Static methods can guarantee program correctness. They are, however, not always applicable to a variety of systems and properties. Often the size of the system renders static methods prohibitively expensive. Systems to which static techniques are applied are those where correctness is to be proven under all circumstances, such as safety critical systems. In contrast, many “real-life” systems may be occasionally faulty, especially when the fault is not catastrophic (or even very expensive) and the system can recover from it. Similarly, static techniques are applicable to systems that are built top down and are often applied at the design stages. In contrast, many “real-life” systems are developed ad hoc so that their properties are not always known à priori, yet, they may be learnt during the systems’ execution. For these and many other reasons, RV offers an interesting alternative to static methods.

In the past decade, runtime verification (RV) has gained much focus from both research community and practitioners [4, 5, 8, 9, 12, 13]. RV combines a set of theories, techniques and tools aiming towards efficient analysis of systems’ executions and guaranteeing their correctness using monitoring techniques. While some of the techniques used in RV have been applied in several areas, mainly by the testing community, it had only recently became a first-class citizen in the formal-method community after a 2001 workshop (now a conference), carrying the name runtime verification, which was initiated by Klaus Havelund (who authors in this special issue of STTT) and Grigore Rosu.

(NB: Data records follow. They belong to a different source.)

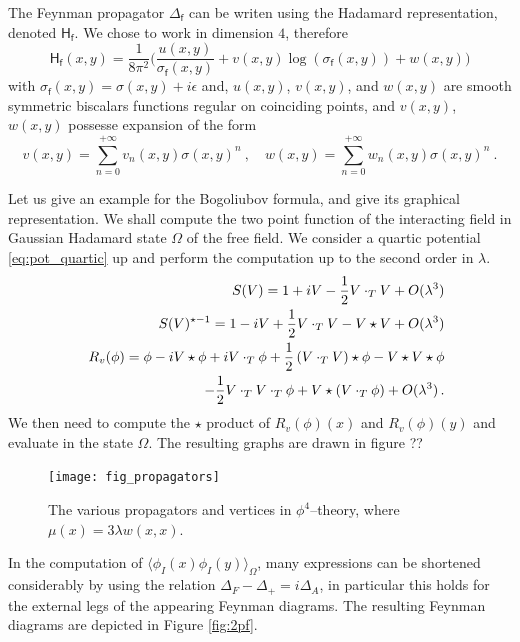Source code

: \documentclass[12pt]{book}
\newcommand{\Hsf}{\mathsf{H}}
\newcommand{\fsf}{\mathsf{f}}
\theoremstyle{break}
\begin{document}


The Feynman propagator $\Delta_\fsf$ can be writen using the Hadamard representation, denoted $\Hsf_\fsf$. We chose to work in dimension $4$, therefore 
%
\begin{equation}
\Hsf_\fsf(x,y) = \frac{1}{8\pi^2} \bigg( \frac{u(x,y)}{\sigma_\fsf(x,y)} + v(x,y) \log\left( \sigma_\fsf(x,y) \right) + w(x,y) \bigg) 
\label{eq:hadamard_rep}
\end{equation}
%
with $\sigma_\fsf(x,y) = \sigma(x,y) + i \epsilon$ and, $u(x,y)$, $v(x,y)$, and $w(x,y)$ are smooth symmetric biscalars functions regular on coinciding points, and $v(x,y)$, $w(x,y)$ possesse expansion of the form
%
\begin{equation*}
v(x,y) = \sum_{n=0}^{+\infty} v_n(x,y) \sigma(x,y)^n \ , \quad 
w(x,y) = \sum_{n=0}^{+\infty} w_n(x,y) \sigma(x,y)^n \ .
\end{equation*}
% 


Let us give an example for the Bogoliubov formula, and give its graphical representation. We shall compute the two point function of the interacting field in Gaussian Hadamard state $\Omega$ of the free field. We consider a quartic potential \eqref{eq:pot_quartic} up and perform the computation up to the second order in $\lambda$. 
%
\begin{eqnarray*}
&& S(V)=1+iV-\frac12 V\cdot_T V + O(\lambda^3) \\
&& S(V)^{\star -1}=1-iV+\frac12 V\cdot_T V-V\star V + O(\lambda^3) \\
&& R_v(\phi)=\phi-i V\star \phi+i V\cdot_T\phi+\frac12\left( V\cdot_T V\right)\star \phi-V\star V\star\phi \\
&& \hspace*{50pt} - \frac12 V\cdot_T V\cdot_T \phi+V\star(V\cdot_T\phi)+O(\lambda^3)\,.
\end{eqnarray*}
%
We then need to compute the $\star$ product of $R_v(\phi)(x)$ and $R_v(\phi)(y)$ and evaluate in the state $\Omega$. The resulting graphs are drawn in figure ??%


\begin{figure}[!htb]
\begin{center}
\texttt{[image: fig\_propagators]}
\end{center}
\caption{The various propagators and vertices in $\phi^4$--theory, where $\mu(x)=3\lambda w(x,x)$.}
\label{fig:propagators}
\end{figure}

In the computation of $\langle\phi_I(x)\phi_I(y)\rangle_\Omega$, many expressions can be shortened considerably by using the relation $\Delta_F-\Delta_+=i\Delta_A$, in particular this holds for the external legs of the appearing Feynman diagrams. The resulting Feynman diagrams are depicted in Figure \ref{fig:2pf}.
\end{document}
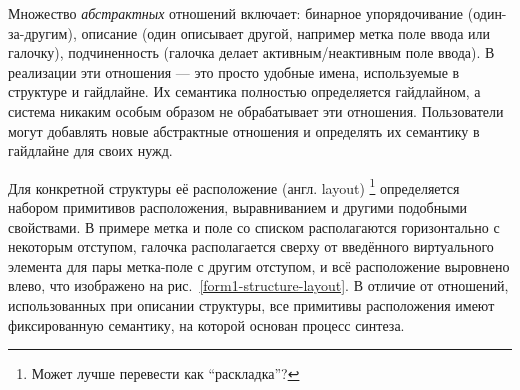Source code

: %

Множество \emph{абстрактных} отношений включает: бинарное упорядочивание (один-за-другим),
описание (один описывает другой, например метка поле ввода или галочку), подчиненность (галочка делает активным/неактивным поле ввода).
В реализации эти отношения --- это просто удобные имена, используемые в структуре и гайдлайне.
Их семантика полностью определяется гайдлайном, а система никаким особым образом не обрабатывает эти отношения.
Пользователи могут добавлять новые абстрактные отношения и определять их семантику в гайдлайне для своих нужд.


Для конкретной структуры её расположение (англ. layout) \footnote{Может лучше перевести как \enquote{раскладка}?}
определяется набором примитивов расположения, выравниванием и другими подобными свойствами.
В примере метка и поле со списком располагаются горизонтально с некоторым отступом, галочка располагается сверху от
введённого виртуального элемента для пары метка-поле с другим отступом, и всё расположение выровнено влево, что изображено на рис.~\ref{form1-structure-layout}. В отличие от отношений, использованных при описании структуры,
все примитивы расположения имеют фиксированную семантику, на которой основан процесс синтеза.


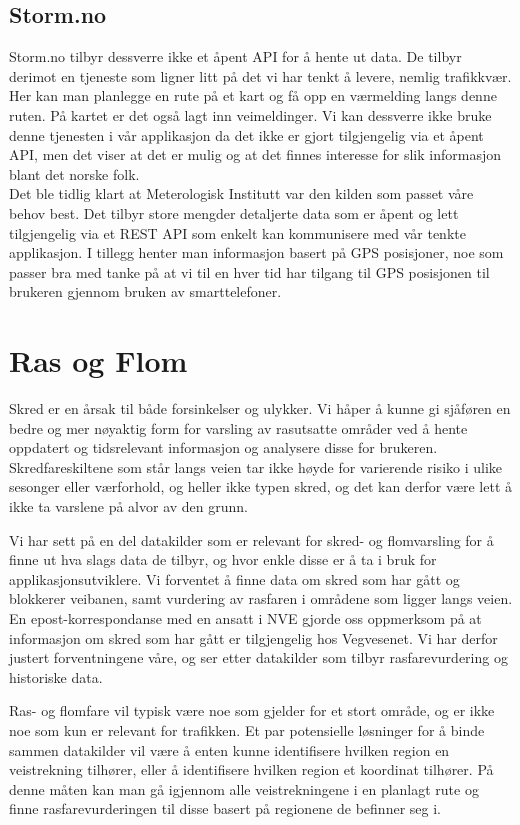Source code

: \documentclass[a4paper,norsk,oneside]{book}
\begin{document}
\subsection{Storm.no}
Storm.no tilbyr dessverre ikke et åpent API for å hente ut data. De tilbyr derimot en tjeneste som ligner litt på det vi har tenkt å levere, nemlig trafikkvær. Her kan man planlegge en rute på et kart og få opp en værmelding langs denne ruten. På kartet er det også lagt inn veimeldinger. Vi kan dessverre ikke bruke denne tjenesten i vår applikasjon da det ikke er gjort tilgjengelig via et åpent API, men det viser at det er mulig og at det finnes interesse for slik informasjon blant det norske folk.\\
\newline
Det ble tidlig klart at Meterologisk Institutt var den kilden som passet våre behov best. Det tilbyr store mengder detaljerte data som er åpent og lett tilgjengelig via et REST API som enkelt kan kommunisere med vår tenkte applikasjon. I tillegg henter man informasjon basert på GPS posisjoner, noe som passer bra med tanke på at vi til en hver tid har tilgang til GPS posisjonen til brukeren gjennom bruken av smarttelefoner.\cite{storm}

\section{Ras og Flom}
Skred er en årsak til både forsinkelser og ulykker. Vi håper å kunne gi sjåføren en bedre og mer nøyaktig form for varsling av rasutsatte områder ved å hente oppdatert og tidsrelevant informasjon og analysere disse for brukeren. Skredfareskiltene som står langs veien tar ikke høyde for varierende risiko i ulike sesonger eller værforhold, og heller ikke typen skred, og det kan derfor være lett å ikke ta varslene på alvor av den grunn.

Vi har sett på en del datakilder som er relevant for skred- og flomvarsling for å finne ut hva slags data de tilbyr, og hvor enkle disse er å ta i bruk for applikasjonsutviklere. Vi forventet å finne data om skred som har gått og blokkerer veibanen, samt vurdering av rasfaren i områdene som ligger langs veien. En epost-korrespondanse med en ansatt i NVE gjorde oss oppmerksom på at informasjon om skred som har gått er tilgjengelig hos Vegvesenet. Vi har derfor justert forventningene våre, og ser etter datakilder som tilbyr rasfarevurdering og historiske data.

Ras- og flomfare vil typisk være noe som gjelder for et stort område, og er ikke noe som kun er relevant for trafikken. Et par potensielle løsninger for å binde sammen datakilder vil være å enten kunne identifisere hvilken region en veistrekning tilhører, eller å identifisere hvilken region et koordinat tilhører. På denne måten kan man gå igjennom alle veistrekningene i en planlagt rute og finne rasfarevurderingen til disse basert på regionene de befinner seg i.
\end{document}

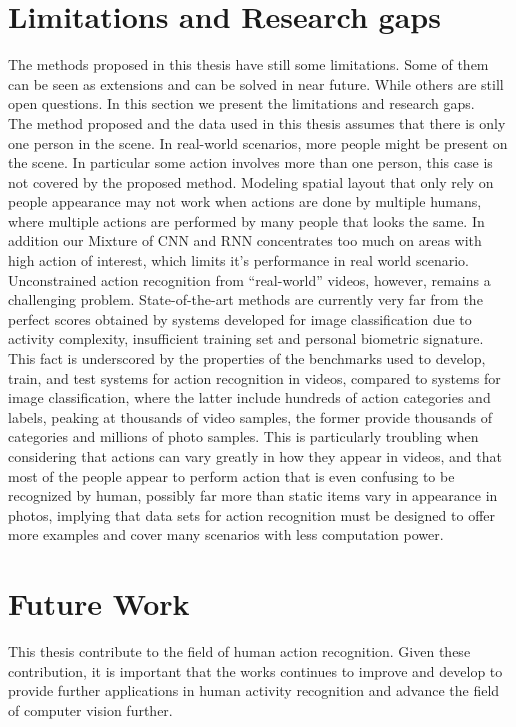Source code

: \section{Limitations and Research gaps}
The methods proposed in this thesis have still some limitations. Some of them can be seen
as extensions and can be solved in near future. While others are still open questions. In this section we present the limitations and research gaps.\\

The method proposed and the data used in this thesis assumes that there is only one person in the scene. In real-world scenarios, more people might be present on the scene. In particular some action involves more than one person,  this case is not covered by the proposed method. Modeling spatial layout that only rely on people appearance may not work when actions are done by multiple humans, where multiple actions are performed by many people that looks the same. In addition our Mixture of CNN and RNN concentrates too much on areas with high action of interest, which limits it’s performance in real world scenario.\\

Unconstrained action recognition from “real-world” videos,
however, remains a challenging problem. State-of-the-art
methods are currently very far from the perfect scores obtained by systems developed for image classification due to activity complexity, insufficient training set and personal biometric signature. This fact is underscored by the properties of the benchmarks
used to develop, train, and test systems for action recognition in videos, compared to systems for image classification, where the latter include hundreds of action categories and labels,
peaking at thousands of video samples, the former provide
thousands of categories and millions of photo samples. This
is particularly troubling when considering that actions can
vary greatly in how they appear in videos, and that most of the people appear to perform action that is even confusing to be recognized by human, possibly far more
than static items vary in appearance in photos, implying that
data sets for action recognition must be designed to offer
more examples and cover many scenarios with less computation power.

\section{Future Work}
This thesis contribute to the field of human action recognition. Given these contribution, it is important that the works continues to improve and develop to provide further applications in human activity recognition and advance the field of computer vision further.\\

This issue of STTT presents some new directions in RV. Two papers focus on the exploration of the expressiveness-efficiency spectrum [1], that is, the observed duality between the expressiveness of the specification language and the resource consumption made by runtime monitors. They support the common conjecture that the more expressive the specification formalism is, the more complex (and resource consuming) the associated monitoring algorithm is.

The other two papers focus on statistical model checking (see [14]), which augments runtime verification with statistics. When one has access to several executions of the system under scrutiny, statistical model checking allows to complement runtime verification of properties using models of stochastic behavior to model the uncertainty of a system and to better assess the overall correctness of the system by applying statistical inference to reason on several execution traces.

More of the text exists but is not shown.